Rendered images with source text
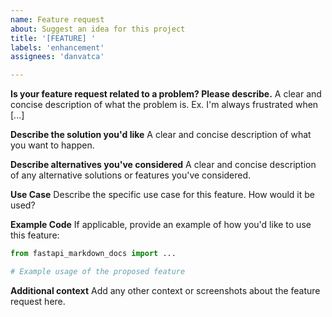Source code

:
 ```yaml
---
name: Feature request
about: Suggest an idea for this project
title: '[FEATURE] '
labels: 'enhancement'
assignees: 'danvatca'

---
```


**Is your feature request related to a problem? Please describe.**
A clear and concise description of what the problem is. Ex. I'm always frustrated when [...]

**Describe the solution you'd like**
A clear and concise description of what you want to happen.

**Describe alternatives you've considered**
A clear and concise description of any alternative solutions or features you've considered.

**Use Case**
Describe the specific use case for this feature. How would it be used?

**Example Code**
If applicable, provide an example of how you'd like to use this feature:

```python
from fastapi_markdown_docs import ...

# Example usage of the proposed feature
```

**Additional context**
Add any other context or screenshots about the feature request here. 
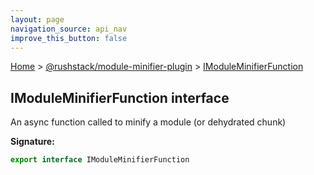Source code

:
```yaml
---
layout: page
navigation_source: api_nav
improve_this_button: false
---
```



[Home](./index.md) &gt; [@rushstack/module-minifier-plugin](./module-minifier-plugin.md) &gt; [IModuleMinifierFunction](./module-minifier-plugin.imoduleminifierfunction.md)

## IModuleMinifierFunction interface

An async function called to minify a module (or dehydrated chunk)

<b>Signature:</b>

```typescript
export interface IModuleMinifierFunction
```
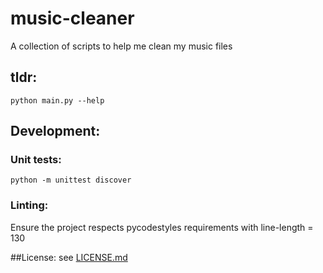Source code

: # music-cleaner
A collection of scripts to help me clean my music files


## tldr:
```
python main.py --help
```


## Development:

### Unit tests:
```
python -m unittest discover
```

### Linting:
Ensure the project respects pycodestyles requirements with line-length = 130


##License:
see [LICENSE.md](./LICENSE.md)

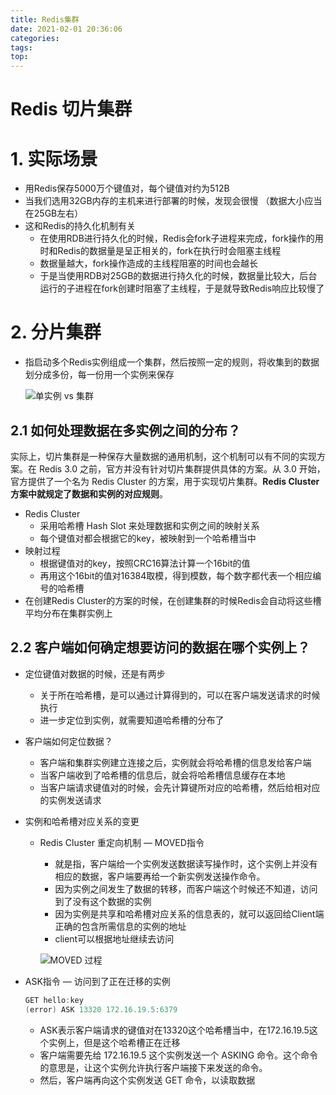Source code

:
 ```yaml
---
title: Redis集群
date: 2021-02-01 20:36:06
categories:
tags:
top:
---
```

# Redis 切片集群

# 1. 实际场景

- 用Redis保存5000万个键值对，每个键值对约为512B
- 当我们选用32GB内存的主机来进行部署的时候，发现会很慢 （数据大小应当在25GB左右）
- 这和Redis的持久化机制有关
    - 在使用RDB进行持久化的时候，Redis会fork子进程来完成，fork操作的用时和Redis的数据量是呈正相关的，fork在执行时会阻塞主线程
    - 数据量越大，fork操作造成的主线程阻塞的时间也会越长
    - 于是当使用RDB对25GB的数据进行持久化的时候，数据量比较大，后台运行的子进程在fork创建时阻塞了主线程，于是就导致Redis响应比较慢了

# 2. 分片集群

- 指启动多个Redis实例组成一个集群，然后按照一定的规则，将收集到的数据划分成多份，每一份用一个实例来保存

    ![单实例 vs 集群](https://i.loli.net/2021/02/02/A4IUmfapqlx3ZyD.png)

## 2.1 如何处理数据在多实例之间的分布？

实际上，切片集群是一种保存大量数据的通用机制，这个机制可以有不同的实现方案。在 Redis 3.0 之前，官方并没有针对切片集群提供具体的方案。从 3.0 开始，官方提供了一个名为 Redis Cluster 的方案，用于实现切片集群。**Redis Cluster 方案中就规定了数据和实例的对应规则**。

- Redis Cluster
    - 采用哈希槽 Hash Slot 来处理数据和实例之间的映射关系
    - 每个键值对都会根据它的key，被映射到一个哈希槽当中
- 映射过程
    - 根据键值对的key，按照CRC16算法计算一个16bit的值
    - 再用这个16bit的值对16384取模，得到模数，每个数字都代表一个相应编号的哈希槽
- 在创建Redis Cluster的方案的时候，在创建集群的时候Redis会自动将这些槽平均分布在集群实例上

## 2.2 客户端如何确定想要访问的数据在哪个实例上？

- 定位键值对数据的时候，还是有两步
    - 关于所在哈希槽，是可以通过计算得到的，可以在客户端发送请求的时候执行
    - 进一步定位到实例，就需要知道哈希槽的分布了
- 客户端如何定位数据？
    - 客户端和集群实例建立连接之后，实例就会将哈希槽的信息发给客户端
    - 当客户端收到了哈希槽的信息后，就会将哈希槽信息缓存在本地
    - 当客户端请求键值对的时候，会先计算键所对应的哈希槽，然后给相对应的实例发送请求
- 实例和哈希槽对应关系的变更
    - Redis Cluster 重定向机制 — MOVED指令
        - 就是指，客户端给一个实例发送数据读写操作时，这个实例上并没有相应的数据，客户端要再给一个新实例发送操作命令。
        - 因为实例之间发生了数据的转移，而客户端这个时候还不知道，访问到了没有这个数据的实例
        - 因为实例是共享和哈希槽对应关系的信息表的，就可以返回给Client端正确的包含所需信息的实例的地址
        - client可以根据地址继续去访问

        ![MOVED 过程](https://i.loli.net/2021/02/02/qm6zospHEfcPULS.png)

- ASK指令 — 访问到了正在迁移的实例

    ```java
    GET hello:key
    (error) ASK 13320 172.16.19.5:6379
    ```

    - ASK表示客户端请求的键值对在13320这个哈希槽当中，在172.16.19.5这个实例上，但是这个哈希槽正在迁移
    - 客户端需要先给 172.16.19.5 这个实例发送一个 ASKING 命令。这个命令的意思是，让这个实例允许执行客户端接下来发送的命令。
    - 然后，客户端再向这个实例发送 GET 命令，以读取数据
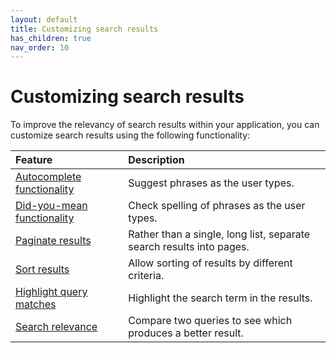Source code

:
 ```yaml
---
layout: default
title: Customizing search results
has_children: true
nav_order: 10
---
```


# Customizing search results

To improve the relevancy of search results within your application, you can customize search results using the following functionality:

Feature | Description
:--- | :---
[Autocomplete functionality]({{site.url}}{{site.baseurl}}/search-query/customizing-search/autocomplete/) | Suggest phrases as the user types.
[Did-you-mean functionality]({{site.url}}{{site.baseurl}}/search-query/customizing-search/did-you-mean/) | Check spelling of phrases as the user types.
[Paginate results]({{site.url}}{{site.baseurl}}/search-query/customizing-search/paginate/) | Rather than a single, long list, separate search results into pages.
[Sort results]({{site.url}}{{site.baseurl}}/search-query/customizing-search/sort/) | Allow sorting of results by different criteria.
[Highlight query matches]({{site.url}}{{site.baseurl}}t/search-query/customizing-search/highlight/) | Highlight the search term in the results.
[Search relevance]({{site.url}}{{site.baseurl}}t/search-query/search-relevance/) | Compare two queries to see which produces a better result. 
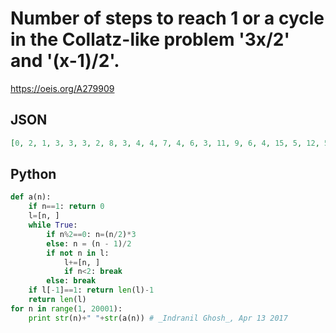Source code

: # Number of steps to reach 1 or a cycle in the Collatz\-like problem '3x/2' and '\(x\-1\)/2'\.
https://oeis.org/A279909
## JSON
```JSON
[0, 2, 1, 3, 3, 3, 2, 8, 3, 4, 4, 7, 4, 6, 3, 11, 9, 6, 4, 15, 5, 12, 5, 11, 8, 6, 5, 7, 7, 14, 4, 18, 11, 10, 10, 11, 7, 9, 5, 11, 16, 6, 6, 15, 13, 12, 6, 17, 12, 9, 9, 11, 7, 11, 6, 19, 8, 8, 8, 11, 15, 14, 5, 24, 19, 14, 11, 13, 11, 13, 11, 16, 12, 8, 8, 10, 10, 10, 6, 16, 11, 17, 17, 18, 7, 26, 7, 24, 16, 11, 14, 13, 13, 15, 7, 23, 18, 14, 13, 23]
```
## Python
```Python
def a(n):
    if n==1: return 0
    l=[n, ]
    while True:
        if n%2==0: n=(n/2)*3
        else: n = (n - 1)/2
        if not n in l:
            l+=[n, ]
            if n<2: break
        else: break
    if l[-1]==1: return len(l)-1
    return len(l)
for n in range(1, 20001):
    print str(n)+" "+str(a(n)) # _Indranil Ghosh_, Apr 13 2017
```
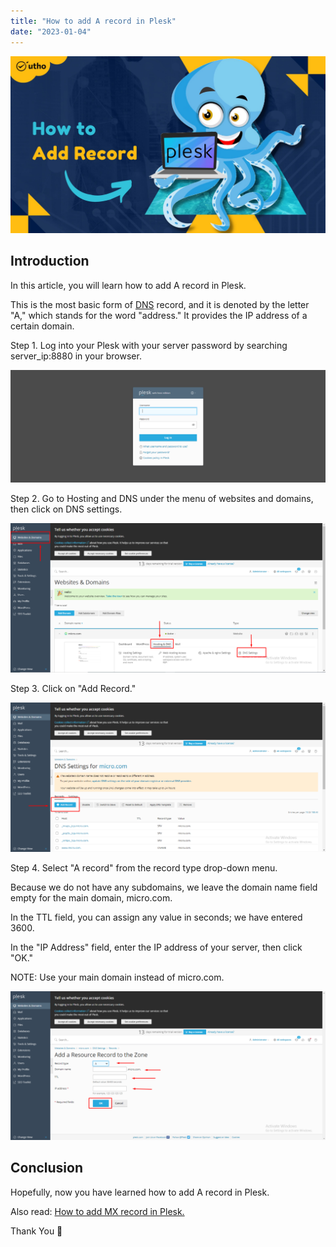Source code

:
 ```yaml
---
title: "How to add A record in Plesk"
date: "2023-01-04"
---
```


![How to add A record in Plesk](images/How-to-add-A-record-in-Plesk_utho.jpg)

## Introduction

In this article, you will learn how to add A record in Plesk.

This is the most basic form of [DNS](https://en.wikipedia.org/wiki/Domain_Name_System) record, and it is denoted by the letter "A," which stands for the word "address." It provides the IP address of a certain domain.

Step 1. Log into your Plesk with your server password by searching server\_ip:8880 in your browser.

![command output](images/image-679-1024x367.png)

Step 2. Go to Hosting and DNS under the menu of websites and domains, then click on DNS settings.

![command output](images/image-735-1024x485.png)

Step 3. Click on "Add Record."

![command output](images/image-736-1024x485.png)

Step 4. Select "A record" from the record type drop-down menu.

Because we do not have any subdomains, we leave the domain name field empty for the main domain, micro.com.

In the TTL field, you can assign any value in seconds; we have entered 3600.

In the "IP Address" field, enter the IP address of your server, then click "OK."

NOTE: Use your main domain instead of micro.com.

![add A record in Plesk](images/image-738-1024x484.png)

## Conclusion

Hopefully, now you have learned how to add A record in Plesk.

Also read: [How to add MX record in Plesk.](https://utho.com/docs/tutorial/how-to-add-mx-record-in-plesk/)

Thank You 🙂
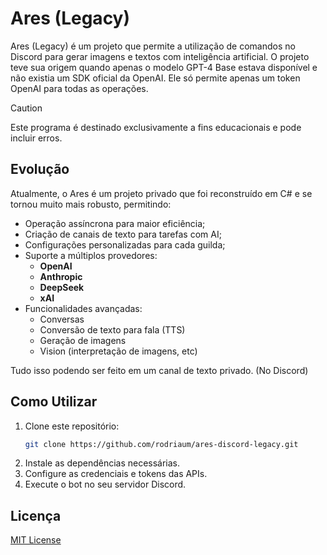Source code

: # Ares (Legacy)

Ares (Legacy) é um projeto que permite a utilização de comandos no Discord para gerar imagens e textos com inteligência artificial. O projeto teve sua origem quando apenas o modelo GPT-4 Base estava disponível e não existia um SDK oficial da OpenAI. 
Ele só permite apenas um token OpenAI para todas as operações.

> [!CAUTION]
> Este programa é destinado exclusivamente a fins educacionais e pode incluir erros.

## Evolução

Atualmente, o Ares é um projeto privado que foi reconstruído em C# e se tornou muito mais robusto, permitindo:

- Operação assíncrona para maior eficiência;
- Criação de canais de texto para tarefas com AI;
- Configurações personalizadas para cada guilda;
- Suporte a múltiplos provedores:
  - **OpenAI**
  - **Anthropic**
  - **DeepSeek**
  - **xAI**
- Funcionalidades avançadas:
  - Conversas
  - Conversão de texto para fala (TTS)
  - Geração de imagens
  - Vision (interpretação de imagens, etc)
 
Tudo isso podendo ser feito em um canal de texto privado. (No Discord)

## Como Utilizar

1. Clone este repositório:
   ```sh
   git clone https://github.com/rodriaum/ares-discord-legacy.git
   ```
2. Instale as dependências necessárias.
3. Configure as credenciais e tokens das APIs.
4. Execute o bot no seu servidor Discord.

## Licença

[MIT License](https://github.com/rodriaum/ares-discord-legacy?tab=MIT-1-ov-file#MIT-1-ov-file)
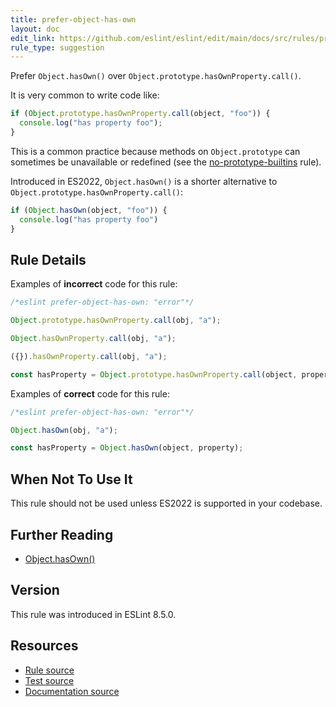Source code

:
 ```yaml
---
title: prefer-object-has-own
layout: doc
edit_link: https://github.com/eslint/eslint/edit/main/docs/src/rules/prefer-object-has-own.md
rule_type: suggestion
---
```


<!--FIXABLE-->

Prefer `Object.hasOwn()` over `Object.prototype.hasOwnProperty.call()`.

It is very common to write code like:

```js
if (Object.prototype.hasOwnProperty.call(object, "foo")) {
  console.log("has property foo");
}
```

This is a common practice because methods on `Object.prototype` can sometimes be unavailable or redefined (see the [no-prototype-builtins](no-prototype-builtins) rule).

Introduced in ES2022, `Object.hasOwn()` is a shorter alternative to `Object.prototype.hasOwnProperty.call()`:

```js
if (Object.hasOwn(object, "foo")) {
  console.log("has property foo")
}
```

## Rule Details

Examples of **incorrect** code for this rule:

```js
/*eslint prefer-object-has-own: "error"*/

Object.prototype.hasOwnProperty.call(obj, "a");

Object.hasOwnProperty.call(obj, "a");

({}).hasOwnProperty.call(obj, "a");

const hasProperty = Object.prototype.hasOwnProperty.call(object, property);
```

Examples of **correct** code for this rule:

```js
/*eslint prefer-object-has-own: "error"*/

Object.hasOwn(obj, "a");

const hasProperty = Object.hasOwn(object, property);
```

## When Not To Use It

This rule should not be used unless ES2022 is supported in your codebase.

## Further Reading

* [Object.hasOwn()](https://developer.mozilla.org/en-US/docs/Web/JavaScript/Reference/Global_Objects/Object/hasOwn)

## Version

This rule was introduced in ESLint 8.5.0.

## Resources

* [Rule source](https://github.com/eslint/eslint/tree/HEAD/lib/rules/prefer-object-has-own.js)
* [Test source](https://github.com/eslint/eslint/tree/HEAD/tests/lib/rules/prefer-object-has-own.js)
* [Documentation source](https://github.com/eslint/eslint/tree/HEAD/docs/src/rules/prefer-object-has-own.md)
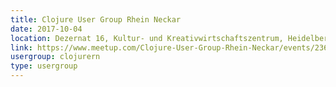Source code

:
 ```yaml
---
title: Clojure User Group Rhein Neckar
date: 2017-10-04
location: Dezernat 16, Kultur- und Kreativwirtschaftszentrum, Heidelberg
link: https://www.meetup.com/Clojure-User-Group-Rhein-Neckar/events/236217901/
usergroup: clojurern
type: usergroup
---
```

• [Task to complete]: Print out the entries above word for word from the first line to the line containing "## IModuleMinifierFunction interface", both included, omitting the pictures.

• [Answer to the problem]:
Source code

:
 ```yaml
---
name: Feature request
about: Suggest an idea for this project
title: '[FEATURE] '
labels: 'enhancement'
assignees: 'danvatca'

---
```


**Is your feature request related to a problem? Please describe.**
A clear and concise description of what the problem is. Ex. I'm always frustrated when [...]

**Describe the solution you'd like**
A clear and concise description of what you want to happen.

**Describe alternatives you've considered**
A clear and concise description of any alternative solutions or features you've considered.

**Use Case**
Describe the specific use case for this feature. How would it be used?

**Example Code**
If applicable, provide an example of how you'd like to use this feature:

```python
from fastapi_markdown_docs import ...

# Example usage of the proposed feature
```

**Additional context**
Add any other context or screenshots about the feature request here. 
Source code

:
```yaml
---
layout: page
navigation_source: api_nav
improve_this_button: false
---
```



[Home](./index.md) &gt; [@rushstack/module-minifier-plugin](./module-minifier-plugin.md) &gt; [IModuleMinifierFunction](./module-minifier-plugin.imoduleminifierfunction.md)

## IModuleMinifierFunction interface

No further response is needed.